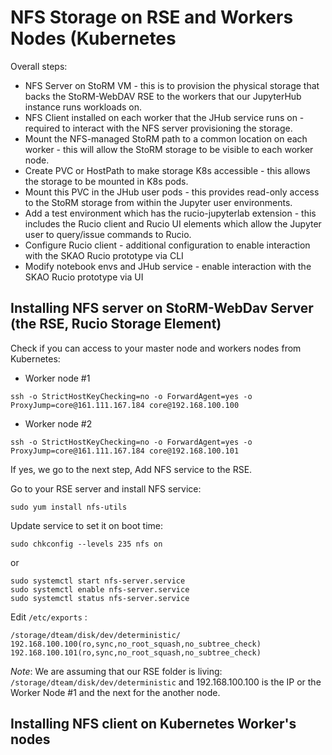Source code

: # NFS Storage on RSE and Workers Nodes (Kubernetes

Overall steps:

- NFS Server on StoRM VM - this is to provision the physical storage that backs the StoRM-WebDAV RSE to the workers that our JupyterHub instance runs workloads on.
- NFS Client installed on each worker that the JHub service runs on - required to interact with the NFS server provisioning the storage.
- Mount the NFS-managed StoRM path to a common location on each worker - this will allow the StoRM storage to be visible to each worker node.
- Create PVC or HostPath to make storage K8s accessible - this allows the storage to be mounted in K8s pods.
- Mount this PVC in the JHub user pods - this provides read-only access to the StoRM storage from within the Jupyter user environments.
- Add a test environment which has the rucio-jupyterlab extension - this includes the Rucio client and Rucio UI elements which allow the Jupyter user to query/issue commands to Rucio.
- Configure Rucio client - additional configuration to enable interaction with the SKAO Rucio prototype via CLI
- Modify notebook envs and JHub service - enable interaction with the SKAO Rucio prototype via UI

## Installing NFS server on StoRM-WebDav Server (the RSE, Rucio Storage Element)

Check if you can access to your master node and workers nodes from Kubernetes:

- Worker node #1

```
ssh -o StrictHostKeyChecking=no -o ForwardAgent=yes -o ProxyJump=core@161.111.167.184 core@192.168.100.100
```

- Worker node #2

```
ssh -o StrictHostKeyChecking=no -o ForwardAgent=yes -o ProxyJump=core@161.111.167.184 core@192.168.100.101
```

If yes, we go to the next step, Add NFS service to the RSE.

Go to your RSE server and install NFS service:

```
sudo yum install nfs-utils
```

Update service to set it on boot time:


```
sudo chkconfig --levels 235 nfs on
```

or

```
sudo systemctl start nfs-server.service
sudo systemctl enable nfs-server.service
sudo systemctl status nfs-server.service
```

Edit `/etc/exports` :


```
/storage/dteam/disk/dev/deterministic/ 192.168.100.100(ro,sync,no_root_squash,no_subtree_check) 192.168.100.101(ro,sync,no_root_squash,no_subtree_check)
```

*Note*: We are assuming that our RSE folder is living: ``/storage/dteam/disk/dev/deterministic`` and 192.168.100.100 is the IP or the Worker Node #1 and the next for the another node.







## Installing NFS client on Kubernetes Worker's nodes

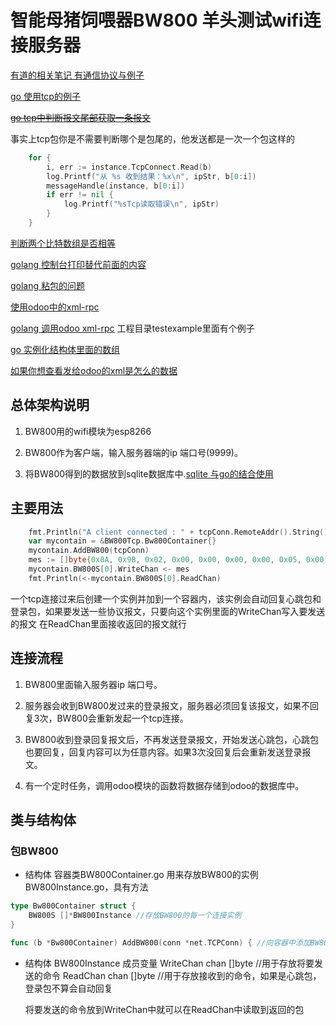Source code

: 智能母猪饲喂器BW800 羊头测试wifi连接服务器
===========================================

[有道的相关笔记 有通信协议与例子](http://note.youdao.com/share/?id=2653313eba0d99860e54722c7ff45291&type=note)

[go 使用tcp的例子](http://note.youdao.com/share/?id=4069cd11a0ae1495a79e8a62f689470b&type=note)

[~~go tcp中判断报文尾部获取一条报文~~](http://note.youdao.com/share/?id=56d0dcacf0a823701042b4addb6ecd42&type=note)

事实上tcp包你是不需要判断哪个是包尾的，他发送都是一次一个包这样的
```go
	for {
		i, err := instance.TcpConnect.Read(b)
		log.Printf("从 %s 收到结果：%x\n", ipStr, b[0:i])
		messageHandle(instance, b[0:i])
		if err != nil {
			log.Printf("%sTcp读取错误\n", ipStr)
		}
	} 
```

[判断两个比特数组是否相等](http://note.youdao.com/share/?id=46e0bb9570c6b0b72caa1e72605b0ef8&type=note)

[golang 控制台打印替代前面的内容](http://note.youdao.com/share/?id=d7d9272cf0e8ff26dd43cdb1f7242aba&type=note)

[golang 粘包的问题](http://note.youdao.com/share/?id=bf7107840bba285aa16b8e6f81222113&type=note)

[使用odoo中的xml-rpc](http://note.youdao.com/share/?id=86d4a757bae17096cd6913597475c3dd&type=note)

[golang 调用odoo xml-rpc](http://note.youdao.com/share/?id=179e06e1c98253938293fc7970e3f8c9&type=note)
 工程目录testexample里面有个例子

[go 实例化结构体里面的数组](http://note.youdao.com/share/?id=8ddac16590c1aebc47854dacf33defb4&type=note)

[如果你想查看发给odoo的xml是怎么的数据](http://note.youdao.com/share/?id=6ee1eb2d5fda01a1242231584578868d&type=note)

总体架构说明
-----------
1. BW800用的wifi模块为esp8266

2. BW800作为客户端，输入服务器端的ip 端口号(9999)。

3. 将BW800得到的数据放到sqlite数据库中.[sqlite 与go的结合使用](http://note.youdao.com/share/?id=52ad9474de0a5b76ca76928a92ab6e5e&type=note)

主要用法
-------------
```go
	fmt.Println("A client connected : " + tcpConn.RemoteAddr().String())
	var mycontain = &BW800Tcp.Bw800Container{}
	mycontain.AddBW800(tcpConn)
	mes := []byte{0x8A, 0x9B, 0x02, 0x00, 0x00, 0x00, 0x00, 0x05, 0x00, 0x00, 0x00, 0x02, 0x2E}
	mycontain.BW800S[0].WriteChan <- mes
	fmt.Println(<-mycontain.BW800S[0].ReadChan)
```
一个tcp连接过来后创建一个实例并加到一个容器内，该实例会自动回复心跳包和登录包，如果要发送一些协议报文，只要向这个实例里面的WriteChan写入要发送的报文
在ReadChan里面接收返回的报文就行


连接流程
------------
1. BW800里面输入服务器ip 端口号。

2. 服务器会收到BW800发过来的登录报文，服务器必须回复该报文，如果不回复3次，BW800会重新发起一个tcp连接。

3. BW800收到登录回复报文后，不再发送登录报文，开始发送心跳包，心跳包也要回复，回复内容可以为任意内容。如果3次没回复后会重新发送登录报文。

4. 有一个定时任务，调用odoo模块的函数将数据存储到odoo的数据库中。

类与结构体
------------
### 包BW800
* 结构体 容器类BW800Container.go
	用来存放BW800的实例BW800Instance.go，具有方法

```go
type Bw800Container struct {
	BW800S []*BW800Instance //存放BW800的每一个连接实例
}

func (b *Bw800Container) AddBW800(conn *net.TCPConn) { //向容器中添加BW800的实例
```

* 结构体 BW800Instance
	成员变量
	WriteChan      chan []byte //用于存放将要发送的命令
	ReadChan       chan []byte //用于存放接收到的命令，如果是心跳包，登录包不算会自动回复

	将要发送的命令放到WriteChan中就可以在ReadChan中读取到返回的包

* [Activity]: All of the preceding material should be output verbatim, with the pictures excluded.

* [Task output]:
Source code

: # NFS Storage on RSE and Workers Nodes (Kubernetes

Overall steps:

- NFS Server on StoRM VM - this is to provision the physical storage that backs the StoRM-WebDAV RSE to the workers that our JupyterHub instance runs workloads on.
- NFS Client installed on each worker that the JHub service runs on - required to interact with the NFS server provisioning the storage.
- Mount the NFS-managed StoRM path to a common location on each worker - this will allow the StoRM storage to be visible to each worker node.
- Create PVC or HostPath to make storage K8s accessible - this allows the storage to be mounted in K8s pods.
- Mount this PVC in the JHub user pods - this provides read-only access to the StoRM storage from within the Jupyter user environments.
- Add a test environment which has the rucio-jupyterlab extension - this includes the Rucio client and Rucio UI elements which allow the Jupyter user to query/issue commands to Rucio.
- Configure Rucio client - additional configuration to enable interaction with the SKAO Rucio prototype via CLI
- Modify notebook envs and JHub service - enable interaction with the SKAO Rucio prototype via UI

## Installing NFS server on StoRM-WebDav Server (the RSE, Rucio Storage Element)

Check if you can access to your master node and workers nodes from Kubernetes:

- Worker node #1

```
ssh -o StrictHostKeyChecking=no -o ForwardAgent=yes -o ProxyJump=core@161.111.167.184 core@192.168.100.100
```

- Worker node #2

```
ssh -o StrictHostKeyChecking=no -o ForwardAgent=yes -o ProxyJump=core@161.111.167.184 core@192.168.100.101
```

If yes, we go to the next step, Add NFS service to the RSE.

Go to your RSE server and install NFS service:

```
sudo yum install nfs-utils
```

Update service to set it on boot time:


```
sudo chkconfig --levels 235 nfs on
```

or

```
sudo systemctl start nfs-server.service
sudo systemctl enable nfs-server.service
sudo systemctl status nfs-server.service
```

Edit `/etc/exports` :


```
/storage/dteam/disk/dev/deterministic/ 192.168.100.100(ro,sync,no_root_squash,no_subtree_check) 192.168.100.101(ro,sync,no_root_squash,no_subtree_check)
```

*Note*: We are assuming that our RSE folder is living: ``/storage/dteam/disk/dev/deterministic`` and 192.168.100.100 is the IP or the Worker Node #1 and the next for the another node.







## Installing NFS client on Kubernetes Worker's nodes

Source code

: 智能母猪饲喂器BW800 羊头测试wifi连接服务器
===========================================

[有道的相关笔记 有通信协议与例子](http://note.youdao.com/share/?id=2653313eba0d99860e54722c7ff45291&type=note)

[go 使用tcp的例子](http://note.youdao.com/share/?id=4069cd11a0ae1495a79e8a62f689470b&type=note)

[~~go tcp中判断报文尾部获取一条报文~~](http://note.youdao.com/share/?id=56d0dcacf0a823701042b4addb6ecd42&type=note)

事实上tcp包你是不需要判断哪个是包尾的，他发送都是一次一个包这样的
```go
	for {
		i, err := instance.TcpConnect.Read(b)
		log.Printf("从 %s 收到结果：%x\n", ipStr, b[0:i])
		messageHandle(instance, b[0:i])
		if err != nil {
			log.Printf("%sTcp读取错误\n", ipStr)
		}
	} 
```

[判断两个比特数组是否相等](http://note.youdao.com/share/?id=46e0bb9570c6b0b72caa1e72605b0ef8&type=note)

[golang 控制台打印替代前面的内容](http://note.youdao.com/share/?id=d7d9272cf0e8ff26dd43cdb1f7242aba&type=note)

[golang 粘包的问题](http://note.youdao.com/share/?id=bf7107840bba285aa16b8e6f81222113&type=note)

[使用odoo中的xml-rpc](http://note.youdao.com/share/?id=86d4a757bae17096cd6913597475c3dd&type=note)

[golang 调用odoo xml-rpc](http://note.youdao.com/share/?id=179e06e1c98253938293fc7970e3f8c9&type=note)
 工程目录testexample里面有个例子

[go 实例化结构体里面的数组](http://note.youdao.com/share/?id=8ddac16590c1aebc47854dacf33defb4&type=note)

[如果你想查看发给odoo的xml是怎么的数据](http://note.youdao.com/share/?id=6ee1eb2d5fda01a1242231584578868d&type=note)

总体架构说明
-----------
1. BW800用的wifi模块为esp8266

2. BW800作为客户端，输入服务器端的ip 端口号(9999)。

3. 将BW800得到的数据放到sqlite数据库中.[sqlite 与go的结合使用](http://note.youdao.com/share/?id=52ad9474de0a5b76ca76928a92ab6e5e&type=note)

主要用法
-------------
```go
	fmt.Println("A client connected : " + tcpConn.RemoteAddr().String())
	var mycontain = &BW800Tcp.Bw800Container{}
	mycontain.AddBW800(tcpConn)
	mes := []byte{0x8A, 0x9B, 0x02, 0x00, 0x00, 0x00, 0x00, 0x05, 0x00, 0x00, 0x00, 0x02, 0x2E}
	mycontain.BW800S[0].WriteChan <- mes
	fmt.Println(<-mycontain.BW800S[0].ReadChan)
```
一个tcp连接过来后创建一个实例并加到一个容器内，该实例会自动回复心跳包和登录包，如果要发送一些协议报文，只要向这个实例里面的WriteChan写入要发送的报文
在ReadChan里面接收返回的报文就行


连接流程
------------
1. BW800里面输入服务器ip 端口号。

2. 服务器会收到BW800发过来的登录报文，服务器必须回复该报文，如果不回复3次，BW800会重新发起一个tcp连接。

3. BW800收到登录回复报文后，不再发送登录报文，开始发送心跳包，心跳包也要回复，回复内容可以为任意内容。如果3次没回复后会重新发送登录报文。

4. 有一个定时任务，调用odoo模块的函数将数据存储到odoo的数据库中。

类与结构体
------------
### 包BW800
* 结构体 容器类BW800Container.go
	用来存放BW800的实例BW800Instance.go，具有方法

```go
type Bw800Container struct {
	BW800S []*BW800Instance //存放BW800的每一个连接实例
}

func (b *Bw800Container) AddBW800(conn *net.TCPConn) { //向容器中添加BW800的实例
```

* 结构体 BW800Instance
	成员变量
	WriteChan      chan []byte //用于存放将要发送的命令
	ReadChan       chan []byte //用于存放接收到的命令，如果是心跳包，登录包不算会自动回复

	将要发送的命令放到WriteChan中就可以在ReadChan中读取到返回的包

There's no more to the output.